In the shadow of the Cataclysm and the Empire, monsters ravaged the land. Entire cities were left defenseless as their police and military guardians were embroiled in a brutal civil war. This left all manner of undead, demons and beasts to run rampant. All this was exacerbated by the use of vampires and monsters by the Empire to crush the Goldfield Movement.
In response to this monstrous threat, the Extermination Corps was founded. It had a simple prerogative: Slay monsters. Protect humanity. Survive.
The Extermination Corps grew quickly, as war orphans and volunteers flocked to its blank banner. The Corps had no symbol. No emblem. No official insignia. All that denoted membership to its ranks was a tattoo on one’s arm. Two numbers. A division and one’s number in that division.
The Corps started with a skeleton crew of ex-soldiers and police but grew as volunteers were recruited. These volunteers came to be almost exclusively the survivors of monster attacks, and often orphans. Volunteers were often as young as 13 years old.
The modus operandi of the Corps was to recruit survivors at the scene of the attack, after exterminating the assailant. Desperate for revenge, most survivors would join the ranks of monster hunters.
But what they often found was more than revenge. They found a place they belonged. The only people who understood the loss they felt. And the only people they believed were doing something about it.
The Corps’ leadership and members ignored the affairs of the Magocracy, and the mages in charge allowed them to persist as they also felt a resentment towards the monsters and non-humans who had hunted them during the civil war. The Corps ignored the 1999 coup and the mages appreciated their abstention, as it served as passive support. As a result, the Extermination Corps was given increased funding and came to be more well-funded than the police force.
Until 2015, when the international community uncovered the Extermination Corps work in executing mass swathes of fae, elves, dryads, goblins, orcs, vampires, werewolves and other sentient non-humans. The international community was outraged and demanded that the Corps be disbanded.
It was – at least officially. While now illegal, the police and influential mages in the Magocracy still supported the cause, and continued funding the Corps. It now acted in the shadows.
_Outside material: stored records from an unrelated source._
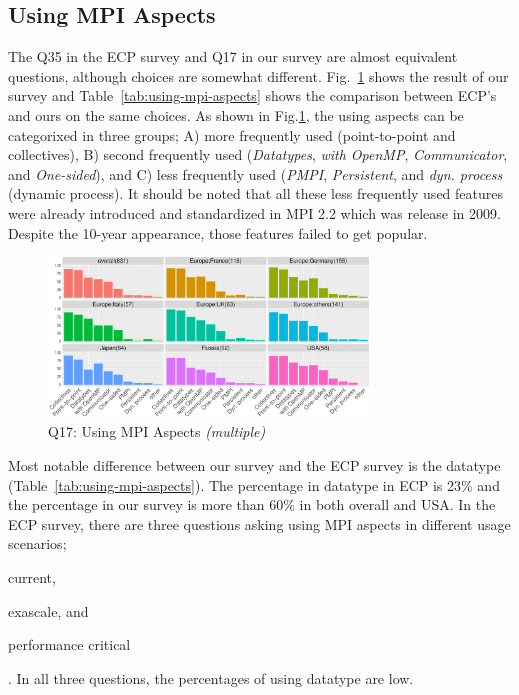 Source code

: \documentclass[preprint,5p,times]{elsarticle}
\def\myquote#1{{\it #1}}
\begin{document}
\subsection{Using MPI Aspects}\label{sec:mpi-aspects}

The Q35 in the ECP survey and Q17 in our survey are almost equivalent
questions, although choices are somewhat
different. Fig.~\ref{fig:using-mpi-aspects} shows the result of our
survey and Table~\ref{tab:using-mpi-aspects} shows the comparison
between ECP's and ours on the same choices. As shown in
Fig.\ref{fig:using-mpi-aspects}, the
using aspects can be categorixed in three groups; A) more frequently
used (point-to-point and collectives), B) second frequently used
(\myquote{Datatypes}, \myquote{with OpenMP}, \myquote{Communicator}, and \myquote{One-sided}), and C) less
frequently used (\myquote{PMPI}, \myquote{Persistent}, and
\myquote{dyn. process} (dynamic process).
It should be noted that all these less frequently used features were
already introduced and standardized in MPI 2.2 which was release in
2009. Despite the 10-year appearance, those features failed to get
popular.

\begin{figure}[htb]
  \begin{center}
    \includegraphics[width=8.5cm]{R-scripts/Q17.pdf}
    \caption{Q17: Using MPI Aspects {\it(multiple)}}
    \label{fig:using-mpi-aspects}
  \end{center}
\end{figure}

Most notable difference between our survey and the ECP survey is the
datatype (Table~\ref{tab:using-mpi-aspects}). The percentage in
datatype in ECP is 23\% and the percentage in our survey is more
than 60\% in both overall and USA. In the ECP survey, there are three
questions asking using MPI aspects in different usage scenarios;
\begin{enumerate*}
\item current,
\item exascale, and
\item performance critical
\end{enumerate*}. %
In all three questions, the percentages of using datatype are low.
\end{document}
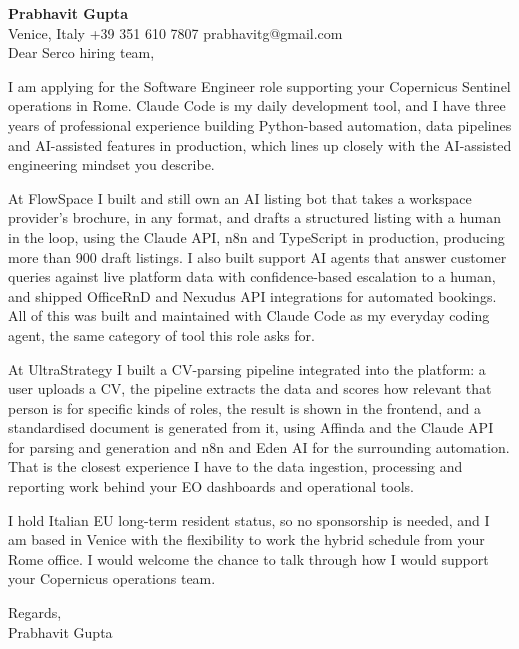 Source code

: \documentclass[a4paper,10.5pt]{article}
\begin{document}
\textbf{Prabhavit Gupta}\\
Venice, Italy \textbar{} +39 351 610 7807 \textbar{} prabhavitg@gmail.com\\[10pt]
Dear Serco hiring team,

I am applying for the Software Engineer role supporting your Copernicus Sentinel operations in Rome. Claude Code is my daily development tool, and I have three years of professional experience building Python-based automation, data pipelines and AI-assisted features in production, which lines up closely with the AI-assisted engineering mindset you describe.

At FlowSpace I built and still own an AI listing bot that takes a workspace provider's brochure, in any format, and drafts a structured listing with a human in the loop, using the Claude API, n8n and TypeScript in production, producing more than 900 draft listings. I also built support AI agents that answer customer queries against live platform data with confidence-based escalation to a human, and shipped OfficeRnD and Nexudus API integrations for automated bookings. All of this was built and maintained with Claude Code as my everyday coding agent, the same category of tool this role asks for.

At UltraStrategy I built a CV-parsing pipeline integrated into the platform: a user uploads a CV, the pipeline extracts the data and scores how relevant that person is for specific kinds of roles, the result is shown in the frontend, and a standardised document is generated from it, using Affinda and the Claude API for parsing and generation and n8n and Eden AI for the surrounding automation. That is the closest experience I have to the data ingestion, processing and reporting work behind your EO dashboards and operational tools.

I hold Italian EU long-term resident status, so no sponsorship is needed, and I am based in Venice with the flexibility to work the hybrid schedule from your Rome office. I would welcome the chance to talk through how I would support your Copernicus operations team.

Regards,\\
Prabhavit Gupta
\end{document}
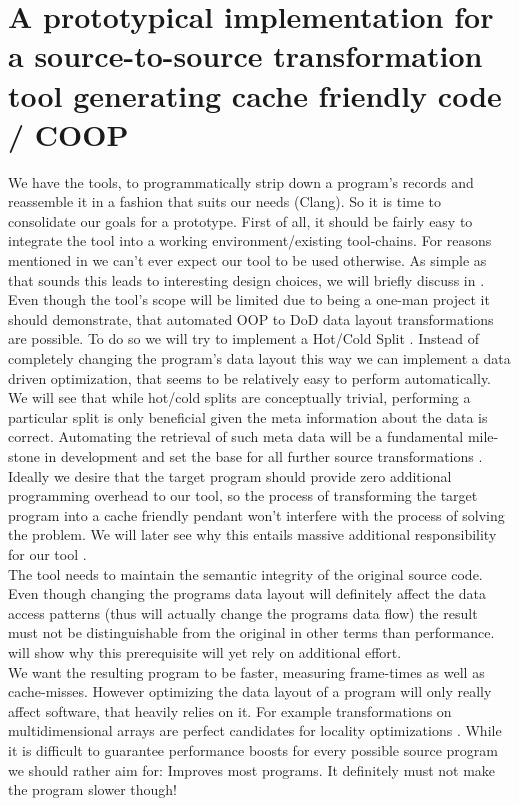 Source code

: \chapter{A prototypical implementation for a source-to-source transformation tool generating cache friendly code / COOP}\label{prototype}
We have the tools, to programmatically strip down a program's records and reassemble it in a fashion that suits our needs (Clang). So it is time to consolidate our goals for a prototype. First of all, it should be fairly easy to integrate the tool into a working environment/existing tool-chains. For reasons mentioned in  we can't ever expect our tool to be used otherwise. As simple as that sounds this leads to interesting design choices, we will briefly discuss in .\\
Even though the tool's scope will be limited due to being a one-man project it should demonstrate, that automated OOP to DoD data layout transformations are possible. To do so we will try to implement a Hot/Cold Split . Instead of completely changing the program's data layout this way we can implement a data driven optimization, that seems to be relatively easy to perform automatically. We will see that while hot/cold splits are conceptually trivial, performing a particular split is only beneficial given the meta information about the data is correct. Automating the retrieval of such meta data will be a fundamental mile-stone in development and set the base for all further source transformations .\\
Ideally we desire that the target program should provide zero additional programming overhead to our tool, so the process of transforming the target program into a cache friendly pendant won't interfere with the process of solving the problem. We will later see why this entails massive additional responsibility for our tool .\\
The tool needs to maintain the semantic integrity of the original source code. Even though changing the programs data layout will definitely affect the data access patterns (thus will actually change the programs data flow) the result must not be distinguishable from the original in other terms than performance.  will show why this prerequisite will yet rely on additional effort.\\
We want the resulting program to be faster, measuring frame-times as well as cache-misses. However optimizing the data layout of a program will only really affect software, that heavily relies on it. For example transformations on multidimensional arrays are perfect candidates for locality optimizations . While it is difficult to guarantee performance boosts for every possible source program we should rather aim for: Improves most programs. It definitely must not make the program slower though! 
\newpage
Without legal oversight or official authority, it was now unchained. During these years, it began to drift from being a military organisation to becoming part warrior order, part cult, part family.
“We sacrifice everything
To avenge the fallen
To purify the world
Of the monsters and the demons.
Never forget
Earth is ours
And we will retake our world.
The darkness holds no terror
That the light cannot purify.
And the Corps will outlast the end of the world.” – Oath of the Extermination Corps
The Corps formulated its own doctrine, philosophy, moral system and unique hierarchy. Rather than being a special police force, the Corps became a body dedicated to vengeance and finding meaning in a world where all one had loved has been brutally killed.
The Corps used child soldiers, but it wasn’t simple exploitation. Every soldier consented. And the dangers of the Corps was not slavery, over-discipline or carnage – it was that the Corps became the only thing that many people had left. They grew a true dependency on the Corps. Every single person from soldier to leader relied on the Corps as their family and community.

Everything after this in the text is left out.